I danni attuali, sono figli di una politica distratta che per decenni però ha utilizzato l’associazione come un vero pozzo di San Patrizio per fini politici e non solo e da gestioni non proprio esenti da pesanti critiche, ma se davvero si vuole arrivare alla privatizzazione e al risanamento, non basta pensare solo al commissariamento come fin qui fatto, bisognerebbe far si che la Croce Rossa possa disporre di quegli strumenti normativi italiani idonei ad avviare il processo di privatizzazione, compresa la necessaria autorizzazione da Ginevra, e quindi mettere in atto un progetto di riassetto definitivo della CRI per metterla al passo con i tempi.
Ma soprattutto, bisognerebbe che la politica stesse fuori dalla CRI, perché dove interviene, provoca danni e dissesti. Recentemene Report ha portato alla luce l’immenso patrimonio della CRI abbandonato negli anni per motivi inspiegabili secondo alcuni, per “ipotesi di speculazione” secondo altri. Una cosa è certa, la precaria situazione del patrimonio immobiliare di cui sembra che non si conosca ancora perfettamente l’entità, ha delle responsabilità e queste sono da imputare ai vertici CRI che si sono succeduti nei decenni. Ed è responsabilità dei vertici CRI, e ovviamente anche dei soci che sembra non siano mai intervenuti, il fatto che l’ultimo bilancio CRI è fermo al 2005.
Da l’Espresso del 23 marzo 2010 “non stupisce che in Italia, unico caso in Occidente, l’ente invece di essere indipendente è sotto il controllo ferreo dei partiti. Che da sempre usano la Croce rossa per fare assunzioni di massa (migliaia di precari militari e civili sono stati chiamati senza concorso e senza criteri): le emergenze e le calamità sono eventi secondari. I bilanci non vengono approvati dal 2005, e i commissari straordinari vanno e vengono».
La domanda che si pone oggi, anche alla luce di tutta una serie di problematiche che emergono anche a causa di normative contrastanti e di idee politiche confuse, è, a chi ne giova lo status quo ?
Considerato che da alcuni anni si parla di riformare la CRI ma non sembra che il Parlamento abbia mai approvato leggi di riferimento, è da supporre che la politica non sia interessata ad una CRI, efficiente, ben organizzata e ben gestita, e soprattutto trasparente e non sprecona.
La Croce Rossa, fiore all’occhiello dell’Italia post bellica, deve ritornare ai suoi iniziali splendori e per fare ciò occorre una classe dirigente preparata, scevra da rapporti con la politica, e norme che la possano portare ad una efficiente organizzazione al passo con i tempi.
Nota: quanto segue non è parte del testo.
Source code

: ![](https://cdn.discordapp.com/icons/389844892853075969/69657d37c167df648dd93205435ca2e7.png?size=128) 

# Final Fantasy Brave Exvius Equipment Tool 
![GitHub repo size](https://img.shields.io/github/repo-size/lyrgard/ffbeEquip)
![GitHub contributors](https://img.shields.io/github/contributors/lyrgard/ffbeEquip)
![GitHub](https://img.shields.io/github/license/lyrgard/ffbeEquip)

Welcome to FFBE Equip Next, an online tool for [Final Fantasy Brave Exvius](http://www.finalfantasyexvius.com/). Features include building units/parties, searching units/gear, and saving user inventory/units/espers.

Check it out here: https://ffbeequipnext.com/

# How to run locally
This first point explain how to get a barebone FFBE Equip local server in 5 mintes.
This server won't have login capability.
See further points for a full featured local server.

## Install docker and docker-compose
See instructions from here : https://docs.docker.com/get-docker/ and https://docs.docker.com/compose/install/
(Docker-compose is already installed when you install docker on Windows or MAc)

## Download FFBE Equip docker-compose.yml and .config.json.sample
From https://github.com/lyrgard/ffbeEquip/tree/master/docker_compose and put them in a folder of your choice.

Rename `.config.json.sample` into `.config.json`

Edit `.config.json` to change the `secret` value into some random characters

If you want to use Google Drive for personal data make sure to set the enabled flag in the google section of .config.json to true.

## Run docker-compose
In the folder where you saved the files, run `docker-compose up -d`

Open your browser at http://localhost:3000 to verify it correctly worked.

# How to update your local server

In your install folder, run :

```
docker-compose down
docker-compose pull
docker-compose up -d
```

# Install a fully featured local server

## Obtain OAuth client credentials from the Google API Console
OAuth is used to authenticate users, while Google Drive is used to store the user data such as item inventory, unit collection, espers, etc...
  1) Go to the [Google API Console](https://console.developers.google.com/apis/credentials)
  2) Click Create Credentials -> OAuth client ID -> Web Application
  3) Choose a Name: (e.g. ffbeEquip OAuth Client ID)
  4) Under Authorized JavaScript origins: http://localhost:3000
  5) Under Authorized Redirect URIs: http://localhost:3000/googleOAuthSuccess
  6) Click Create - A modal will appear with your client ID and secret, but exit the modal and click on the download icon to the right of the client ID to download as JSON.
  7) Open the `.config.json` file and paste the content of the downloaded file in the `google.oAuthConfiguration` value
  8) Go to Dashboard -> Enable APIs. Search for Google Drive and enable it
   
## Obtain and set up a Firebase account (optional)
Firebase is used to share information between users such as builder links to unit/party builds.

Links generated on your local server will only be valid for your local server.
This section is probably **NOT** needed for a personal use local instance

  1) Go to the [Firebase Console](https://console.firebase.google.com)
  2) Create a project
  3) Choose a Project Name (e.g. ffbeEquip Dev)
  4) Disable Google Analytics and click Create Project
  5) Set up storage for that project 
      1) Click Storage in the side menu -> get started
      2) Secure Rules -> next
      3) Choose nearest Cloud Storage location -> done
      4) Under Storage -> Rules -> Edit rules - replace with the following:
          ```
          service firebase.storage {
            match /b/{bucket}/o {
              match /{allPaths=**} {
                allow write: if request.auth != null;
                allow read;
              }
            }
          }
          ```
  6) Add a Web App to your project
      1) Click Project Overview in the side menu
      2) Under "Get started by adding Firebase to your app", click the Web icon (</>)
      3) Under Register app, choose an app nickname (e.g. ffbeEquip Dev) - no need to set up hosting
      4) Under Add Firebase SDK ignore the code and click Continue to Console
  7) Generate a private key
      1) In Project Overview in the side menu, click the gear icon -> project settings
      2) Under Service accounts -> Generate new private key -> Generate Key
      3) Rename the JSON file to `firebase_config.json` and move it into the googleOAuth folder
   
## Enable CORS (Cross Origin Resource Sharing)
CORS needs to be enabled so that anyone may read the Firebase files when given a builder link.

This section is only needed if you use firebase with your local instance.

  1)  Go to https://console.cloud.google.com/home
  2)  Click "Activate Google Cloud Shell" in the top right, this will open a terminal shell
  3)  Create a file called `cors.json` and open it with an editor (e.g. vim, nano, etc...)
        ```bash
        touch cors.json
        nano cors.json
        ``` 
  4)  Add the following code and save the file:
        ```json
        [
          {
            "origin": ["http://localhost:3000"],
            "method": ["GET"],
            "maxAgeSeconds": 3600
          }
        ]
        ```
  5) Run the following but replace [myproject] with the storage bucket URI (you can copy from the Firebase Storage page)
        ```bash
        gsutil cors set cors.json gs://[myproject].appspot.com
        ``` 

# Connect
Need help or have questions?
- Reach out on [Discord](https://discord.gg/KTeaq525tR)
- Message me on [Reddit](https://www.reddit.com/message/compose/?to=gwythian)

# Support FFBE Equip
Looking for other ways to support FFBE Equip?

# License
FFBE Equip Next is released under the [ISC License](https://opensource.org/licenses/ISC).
Se per questo deve essere privatizzata, si abbia il coraggio politico di intervenire con quella urgenza che il caso necessita, senza ma e senza se, ma soprattutto tenendo conto della necessità di salvaguardare i diritti della componente umana, e per il rispetto che lo stato italiano deve (non dovrebbe), a quelle migliaia di VOLONTARI della CRI, che estranei dalle beghe e dagli intrighi di palazzo, operano quotidianamente, senza percepire alcun compenso e togliendo tempo alla propria famiglia ed al proprio lavoro, per assistere indigenti e persone vulnerabili.
Sono loro in definitiva, la Croce Rossa italiana a cui tutti devono dire … grazie di esistere.